[Work order]
A verbatim transcript of the lines below, starting at the first and ending with the one that holds "I propose to", is what should be produced.

Records from a data collection

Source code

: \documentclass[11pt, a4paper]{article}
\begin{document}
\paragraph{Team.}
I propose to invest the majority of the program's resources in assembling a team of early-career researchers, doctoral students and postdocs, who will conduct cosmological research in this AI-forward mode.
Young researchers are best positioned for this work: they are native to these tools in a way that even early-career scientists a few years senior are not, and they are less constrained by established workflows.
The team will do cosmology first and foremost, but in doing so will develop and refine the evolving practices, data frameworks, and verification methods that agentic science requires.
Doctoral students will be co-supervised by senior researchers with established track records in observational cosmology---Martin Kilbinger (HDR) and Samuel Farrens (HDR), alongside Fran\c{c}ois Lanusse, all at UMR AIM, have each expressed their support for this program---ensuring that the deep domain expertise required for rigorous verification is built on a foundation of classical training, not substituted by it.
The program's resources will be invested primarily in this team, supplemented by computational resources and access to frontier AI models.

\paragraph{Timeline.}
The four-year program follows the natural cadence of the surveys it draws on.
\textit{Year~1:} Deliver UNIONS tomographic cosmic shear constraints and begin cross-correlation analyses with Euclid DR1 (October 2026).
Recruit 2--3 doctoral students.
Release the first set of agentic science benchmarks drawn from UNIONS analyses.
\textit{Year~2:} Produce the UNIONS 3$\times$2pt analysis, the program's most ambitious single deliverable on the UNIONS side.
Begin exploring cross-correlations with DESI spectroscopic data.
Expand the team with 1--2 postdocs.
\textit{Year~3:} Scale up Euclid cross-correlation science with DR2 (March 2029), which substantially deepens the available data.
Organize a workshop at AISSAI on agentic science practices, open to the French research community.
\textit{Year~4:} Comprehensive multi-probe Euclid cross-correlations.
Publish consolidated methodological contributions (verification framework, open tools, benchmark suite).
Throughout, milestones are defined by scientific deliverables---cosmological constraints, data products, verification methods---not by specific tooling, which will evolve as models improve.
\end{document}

[Written solution]
Source code

: \documentclass[11pt, a4paper]{article}
\begin{document}
\paragraph{Team.}
I propose to invest the majority of the program's resources in assembling a team of early-career researchers, doctoral students and postdocs, who will conduct cosmological research in this AI-forward mode.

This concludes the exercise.